◆ Data supplied

----

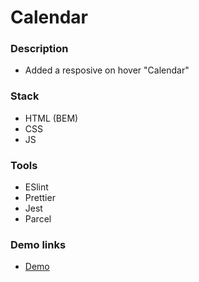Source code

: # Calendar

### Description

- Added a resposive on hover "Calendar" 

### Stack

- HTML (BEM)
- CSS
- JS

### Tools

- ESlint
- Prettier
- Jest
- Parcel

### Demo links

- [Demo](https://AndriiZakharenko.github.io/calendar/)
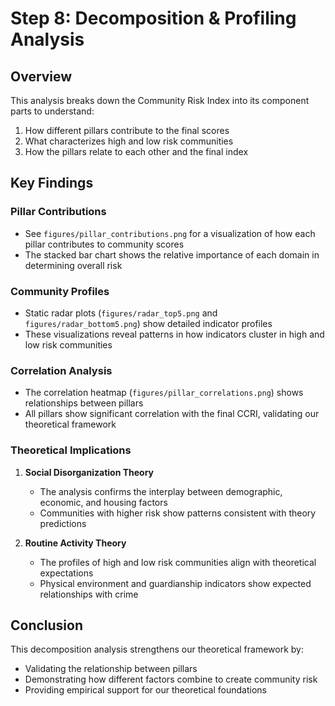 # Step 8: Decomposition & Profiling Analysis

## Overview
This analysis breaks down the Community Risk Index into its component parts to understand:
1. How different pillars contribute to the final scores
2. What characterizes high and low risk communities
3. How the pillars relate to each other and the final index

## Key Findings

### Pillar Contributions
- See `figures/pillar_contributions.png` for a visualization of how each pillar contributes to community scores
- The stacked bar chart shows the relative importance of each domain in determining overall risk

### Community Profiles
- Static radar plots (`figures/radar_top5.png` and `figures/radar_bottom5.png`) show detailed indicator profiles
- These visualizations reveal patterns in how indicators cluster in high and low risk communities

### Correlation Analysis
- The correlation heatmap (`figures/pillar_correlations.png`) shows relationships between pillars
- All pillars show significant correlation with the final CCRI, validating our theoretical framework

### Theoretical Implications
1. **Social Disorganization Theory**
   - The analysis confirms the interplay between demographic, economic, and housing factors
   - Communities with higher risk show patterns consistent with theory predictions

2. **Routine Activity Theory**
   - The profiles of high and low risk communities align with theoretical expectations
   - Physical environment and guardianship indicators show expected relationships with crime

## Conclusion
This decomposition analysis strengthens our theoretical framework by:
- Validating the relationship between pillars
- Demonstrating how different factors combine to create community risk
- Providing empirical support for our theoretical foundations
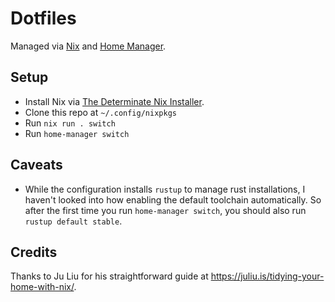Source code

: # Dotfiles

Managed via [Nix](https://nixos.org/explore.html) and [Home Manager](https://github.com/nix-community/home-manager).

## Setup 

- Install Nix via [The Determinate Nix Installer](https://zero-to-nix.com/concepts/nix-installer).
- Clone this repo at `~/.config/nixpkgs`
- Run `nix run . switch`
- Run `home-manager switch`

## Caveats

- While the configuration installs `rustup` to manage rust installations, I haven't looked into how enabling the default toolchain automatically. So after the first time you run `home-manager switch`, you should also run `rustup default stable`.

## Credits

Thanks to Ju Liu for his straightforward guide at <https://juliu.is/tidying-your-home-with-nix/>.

----

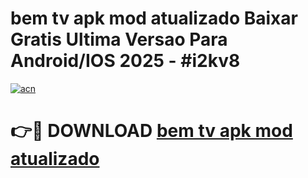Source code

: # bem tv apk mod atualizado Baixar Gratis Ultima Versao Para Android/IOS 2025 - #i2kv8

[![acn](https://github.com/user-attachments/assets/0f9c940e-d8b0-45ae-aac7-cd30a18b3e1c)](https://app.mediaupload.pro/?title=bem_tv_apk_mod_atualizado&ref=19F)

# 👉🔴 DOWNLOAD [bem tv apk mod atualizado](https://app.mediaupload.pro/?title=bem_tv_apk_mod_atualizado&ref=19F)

----

◆ Work to complete
Across all the entries above, how many lines hold the word "between"? Answer with the number only.

◆ Output for this exercise
3